# [WORK ITEM]
Everything from the opening line of the listing below to the line that has "is low. As such, transient", inclusive, should be returned exactly, except the pictures.

# [RECORD EXTRACTS]
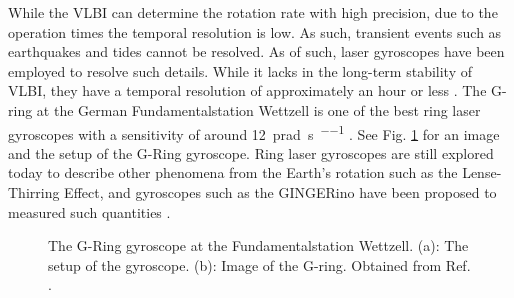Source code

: \documentclass[a4paper]{report}
\numberwithin{equation}{section}
\begin{document}
While the VLBI can determine the rotation rate with high precision, due to the operation times the temporal resolution
is low. As such, transient events such as earthquakes and tides cannot be resolved. As of such, 
laser gyroscopes have been employed to resolve such details. While it lacks in the long-term stability of VLBI,
they have a temporal resolution of approximately an hour or less \cite{Wettzell2005}. The G-ring at the German
Fundamentalstation Wettzell is one of the best ring laser gyroscopes with a sensitivity of around \SI{12}{\pico\radian\per\second\per\sqrt{\hertz}} \cite{Groh2021}. 
See Fig. \ref{fig:gring_gyro} for an image and the setup of the G-Ring gyroscope. Ring laser gyroscopes are still explored today to 
describe other phenomena from the Earth's rotation such as the Lense-Thirring Effect, and gyroscopes such as the GINGERino have been proposed to 
measured such quantities \cite{Beverini2016}.

\begin{figure}[h!]
	\centering
	\quad
	\centering
	\caption{The G-Ring gyroscope at the Fundamentalstation Wettzell. (a):
	The setup of the gyroscope. (b): Image of the G-ring. Obtained from Ref. \cite{Wettzell2005}.}
	\label{fig:gring_gyro}
\end{figure}

\end{document}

# [OUTPUT]
Source code

: \documentclass[a4paper]{report}
\numberwithin{equation}{section}
\begin{document}
While the VLBI can determine the rotation rate with high precision, due to the operation times the temporal resolution
is low. As such, transient events such as earthquakes and tides cannot be resolved. As of such, 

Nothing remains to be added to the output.